Please repeat the data below exactly, with the pictures removed.

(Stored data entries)
━━━━━━━━━━━━━━━━
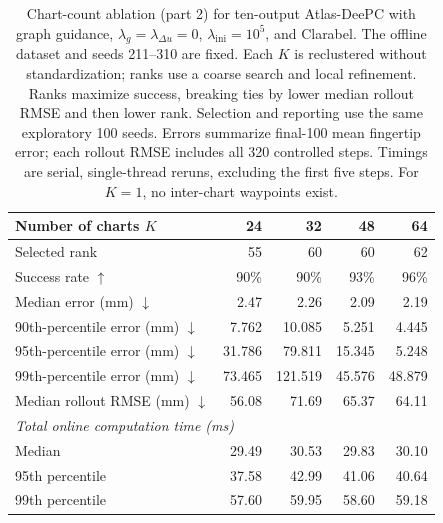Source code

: \documentclass[10pt]{article}
\begin{document}
\begin{table}[htbp]
\centering
\small
\begin{tabular}{lrrrr}
\toprule
Number of charts $K$ & 24 & 32 & 48 & 64 \\
\midrule
Selected rank & 55 & 60 & 60 & 62 \\
Success rate $\uparrow$ & 90\% & 90\% & 93\% & 96\% \\
Median error (mm) $\downarrow$ & 2.47 & 2.26 & 2.09 & 2.19 \\
90th-percentile error (mm) $\downarrow$ & 7.762 & 10.085 & 5.251 & 4.445 \\
95th-percentile error (mm) $\downarrow$ & 31.786 & 79.811 & 15.345 & 5.248 \\
99th-percentile error (mm) $\downarrow$ & 73.465 & 121.519 & 45.576 & 48.879 \\
Median rollout RMSE (mm) $\downarrow$ & 56.08 & 71.69 & 65.37 & 64.11 \\
\midrule
\multicolumn{5}{l}{\textit{Total online computation time (ms)}} \\
Median & 29.49 & 30.53 & 29.83 & 30.10 \\
95th percentile & 37.58 & 42.99 & 41.06 & 40.64 \\
99th percentile & 57.60 & 59.95 & 58.60 & 59.18 \\
\bottomrule
\end{tabular}
\caption{Chart-count ablation (part 2) for ten-output Atlas-DeePC with graph guidance, $\lambda_g=\lambda_{\Delta u}=0$, $\lambda_{\mathrm{ini}}=10^5$, and Clarabel. The offline dataset and seeds 211--310 are fixed. Each $K$ is reclustered without standardization; ranks use a coarse search and local refinement. Ranks maximize success, breaking ties by lower median rollout RMSE and then lower rank. Selection and reporting use the same exploratory 100 seeds. Errors summarize final-100 mean fingertip error; each rollout RMSE includes all 320 controlled steps. Timings are serial, single-thread reruns, excluding the first five steps. For $K=1$, no inter-chart waypoints exist.}
\label{tab:chart-count-rank-2}
\end{table}
\end{document}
━━━━━━━━━━━━━━━━
- [Response area]
Source code

: \documentclass[10pt]{article}
\begin{document}
\begin{table}[htbp]
\centering
\small
\begin{tabular}{lrrrr}
\toprule
Number of charts $K$ & 24 & 32 & 48 & 64 \\
\midrule
Selected rank & 55 & 60 & 60 & 62 \\
Success rate $\uparrow$ & 90\% & 90\% & 93\% & 96\% \\
Median error (mm) $\downarrow$ & 2.47 & 2.26 & 2.09 & 2.19 \\
90th-percentile error (mm) $\downarrow$ & 7.762 & 10.085 & 5.251 & 4.445 \\
95th-percentile error (mm) $\downarrow$ & 31.786 & 79.811 & 15.345 & 5.248 \\
99th-percentile error (mm) $\downarrow$ & 73.465 & 121.519 & 45.576 & 48.879 \\
Median rollout RMSE (mm) $\downarrow$ & 56.08 & 71.69 & 65.37 & 64.11 \\
\midrule
\multicolumn{5}{l}{\textit{Total online computation time (ms)}} \\
Median & 29.49 & 30.53 & 29.83 & 30.10 \\
95th percentile & 37.58 & 42.99 & 41.06 & 40.64 \\
99th percentile & 57.60 & 59.95 & 58.60 & 59.18 \\
\bottomrule
\end{tabular}
\caption{Chart-count ablation (part 2) for ten-output Atlas-DeePC with graph guidance, $\lambda_g=\lambda_{\Delta u}=0$, $\lambda_{\mathrm{ini}}=10^5$, and Clarabel. The offline dataset and seeds 211--310 are fixed. Each $K$ is reclustered without standardization; ranks use a coarse search and local refinement. Ranks maximize success, breaking ties by lower median rollout RMSE and then lower rank. Selection and reporting use the same exploratory 100 seeds. Errors summarize final-100 mean fingertip error; each rollout RMSE includes all 320 controlled steps. Timings are serial, single-thread reruns, excluding the first five steps. For $K=1$, no inter-chart waypoints exist.}
\label{tab:chart-count-rank-2}
\end{table}
\end{document}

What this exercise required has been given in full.